# Using the search-API for the Norwegian Central Coordinating Register for Legal Entities


In [None]:
!pip install requests

In [1]:
import requests

## Example: Get organisations with a certain activity type (NACE-code)


Let's say we want a list of organisation of the activity type of public libraries. There are two NACE-codes, 91.011 and 91.012 that are relevant. The search-API offers a [large set of properties](https://data.brreg.no/enhetsregisteret/api/docs/index.html#enheter-sok-detaljer) that can be used to specify the search, as query parameters to the API. In our case, we use the parameter naeringskode which takes a list of NACE-codes. In addition to the list of NACE-codes, we specify that we want the first page (i.e. 0), as well as the size of each page. To make the output easier to read we choose a low number, 2.

In [2]:
query_parametre = { 'naeringskode': [91.011,91.012], 'page': 0, 'size': 2 }

Now we are ready to run the request and save the result in the variable req:

In [3]:
req = requests.get('https://data.brreg.no/enhetsregisteret/api/enheter', params=query_parametre)

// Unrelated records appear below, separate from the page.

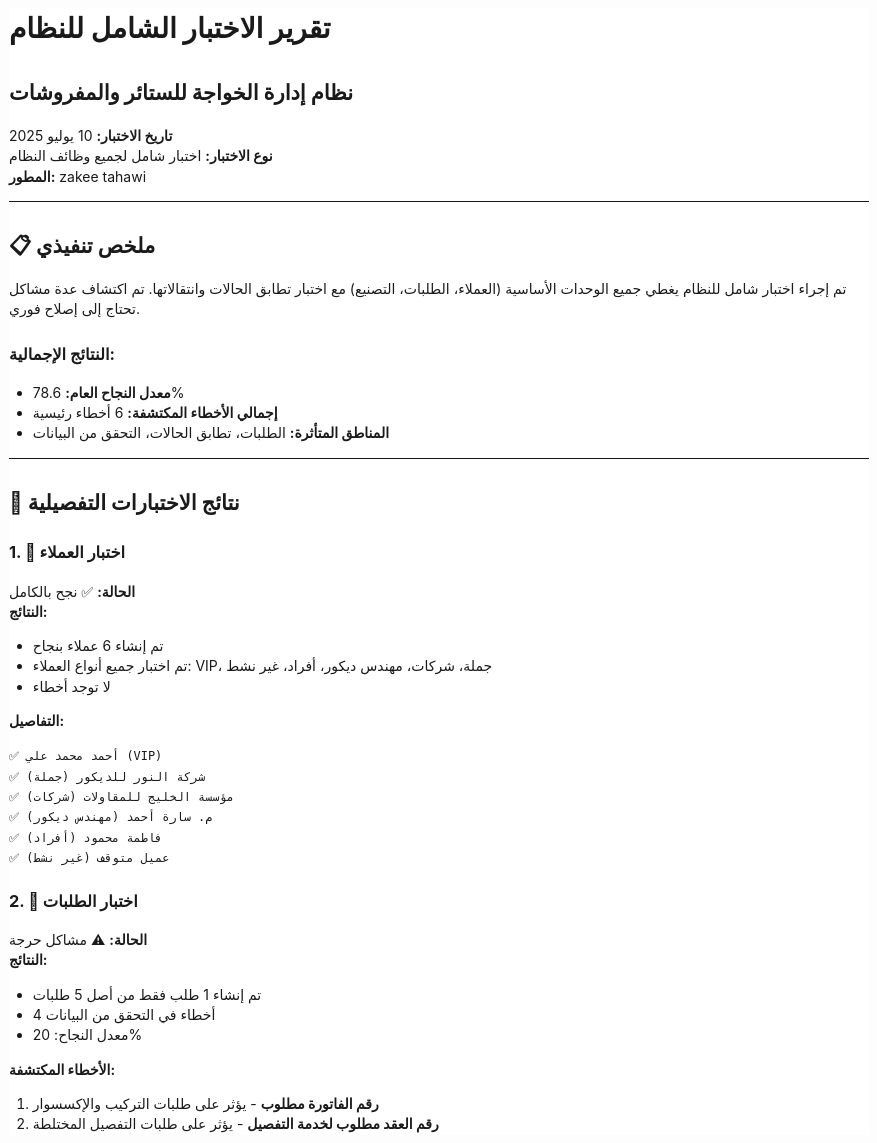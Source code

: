 # تقرير الاختبار الشامل للنظام
## نظام إدارة الخواجة للستائر والمفروشات

**تاريخ الاختبار:** 10 يوليو 2025  
**نوع الاختبار:** اختبار شامل لجميع وظائف النظام  
**المطور:** zakee tahawi  

---

## 📋 ملخص تنفيذي

تم إجراء اختبار شامل للنظام يغطي جميع الوحدات الأساسية (العملاء، الطلبات، التصنيع) مع اختبار تطابق الحالات وانتقالاتها. تم اكتشاف عدة مشاكل تحتاج إلى إصلاح فوري.

### النتائج الإجمالية:
- **معدل النجاح العام:** 78.6%
- **إجمالي الأخطاء المكتشفة:** 6 أخطاء رئيسية
- **المناطق المتأثرة:** الطلبات، تطابق الحالات، التحقق من البيانات

---

## 🎯 نتائج الاختبارات التفصيلية

### 1. 👥 اختبار العملاء
**الحالة:** ✅ نجح بالكامل  
**النتائج:**
- تم إنشاء 6 عملاء بنجاح
- تم اختبار جميع أنواع العملاء: VIP، جملة، شركات، مهندس ديكور، أفراد، غير نشط
- لا توجد أخطاء

**التفاصيل:**
```
✅ أحمد محمد علي (VIP)
✅ شركة النور للديكور (جملة)
✅ مؤسسة الخليج للمقاولات (شركات)
✅ م. سارة أحمد (مهندس ديكور)
✅ فاطمة محمود (أفراد)
✅ عميل متوقف (غير نشط)
```

### 2. 🛒 اختبار الطلبات
**الحالة:** ⚠️ مشاكل حرجة  
**النتائج:**
- تم إنشاء 1 طلب فقط من أصل 5 طلبات
- 4 أخطاء في التحقق من البيانات
- معدل النجاح: 20%

**الأخطاء المكتشفة:**
1. **رقم الفاتورة مطلوب** - يؤثر على طلبات التركيب والإكسسوار
2. **رقم العقد مطلوب لخدمة التفصيل** - يؤثر على طلبات التفصيل المختلطة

As we have requested a small size, we could show the result immediatly, but often it is OK to check if the request was successful, and look for status codes of 2xx:

In [4]:
req.status_code

200

If the status_code is 200, we can use the text-attribute to see the results. But since we are using an API that serves JSON, the formatting is better if we use the json-method:

In [16]:
req.json()

{'_embedded': {'enheter': [{'organisasjonsnummer': '920989330',
    'navn': 'F.DELBANCO GMBH & CO.KG',
    'organisasjonsform': {'kode': 'NUF',
     'beskrivelse': 'Norskregistrert utenlandsk foretak',
     '_links': {'self': {'href': 'https://data.brreg.no/enhetsregisteret/api/organisasjonsformer/NUF'}}},
    'registreringsdatoEnhetsregisteret': '2018-07-13',
    'registrertIMvaregisteret': False,
    'naeringskode1': {'beskrivelse': 'Drift av fag- og forskningsbiblioteker',
     'kode': '91.012'},
    'antallAnsatte': 0,
    'forretningsadresse': {'land': 'Tyskland',
     'landkode': 'DE',
     'poststed': '21339 Lüneburg',
     'adresse': ['Bessemerstrasse 3']},
    'registrertIForetaksregisteret': False,
    'registrertIStiftelsesregisteret': False,
    'registrertIFrivillighetsregisteret': False,
    'konkurs': False,
    'underAvvikling': False,
    'underTvangsavviklingEllerTvangsopplosning': False,
    'maalform': 'Bokmål',
    '_links': {'self': {'href': 'https://data.brreg.no

In [None]:
### Storing the relevant data in a separate variable
Let's save the relevant part of the first response to a variable results. The relevant part is situated in a list under  _embedded > enheter. First we create the variable result, then we add the relevant content.

In [1]:
result = []
result += req.json()['_embedded']['enheter']

In [31]:
result

[{'organisasjonsnummer': '920989330',
  'navn': 'F.DELBANCO GMBH & CO.KG',
  'organisasjonsform': {'kode': 'NUF',
   'beskrivelse': 'Norskregistrert utenlandsk foretak',
   '_links': {'self': {'href': 'https://data.brreg.no/enhetsregisteret/api/organisasjonsformer/NUF'}}},
  'registreringsdatoEnhetsregisteret': '2018-07-13',
  'registrertIMvaregisteret': False,
  'naeringskode1': {'beskrivelse': 'Drift av fag- og forskningsbiblioteker',
   'kode': '91.012'},
  'antallAnsatte': 0,
  'forretningsadresse': {'land': 'Tyskland',
   'landkode': 'DE',
   'poststed': '21339 Lüneburg',
   'adresse': ['Bessemerstrasse 3']},
  'registrertIForetaksregisteret': False,
  'registrertIStiftelsesregisteret': False,
  'registrertIFrivillighetsregisteret': False,
  'konkurs': False,
  'underAvvikling': False,
  'underTvangsavviklingEllerTvangsopplosning': False,
  'maalform': 'Bokmål',
  '_links': {'self': {'href': 'https://data.brreg.no/enhetsregisteret/api/enheter/920989330'}}},
 {'organisasjonsnummer'

### Accessing the full result set with "page" and "size"
Based on the parameters it is likely that your result only contains a limited amount of the total result. The last element in the JSON-response, is information about how many elements, and how many pages with results, we have. We can focus on this element by treating it as a dictionary, and use 'page' as the key:

In [18]:
req.json()['page']

{'size': 2, 'totalElements': 21, 'totalPages': 11, 'number': 0}

To move forward in the list of pages, we can just update the relevant attribute in the variable query_parametre:


In [42]:
query_parametre['page'] += 1

Then we can re-run the request.


In [43]:
req = requests.get('https://data.brreg.no/enhetsregisteret/api/enheter', params=query_parametre)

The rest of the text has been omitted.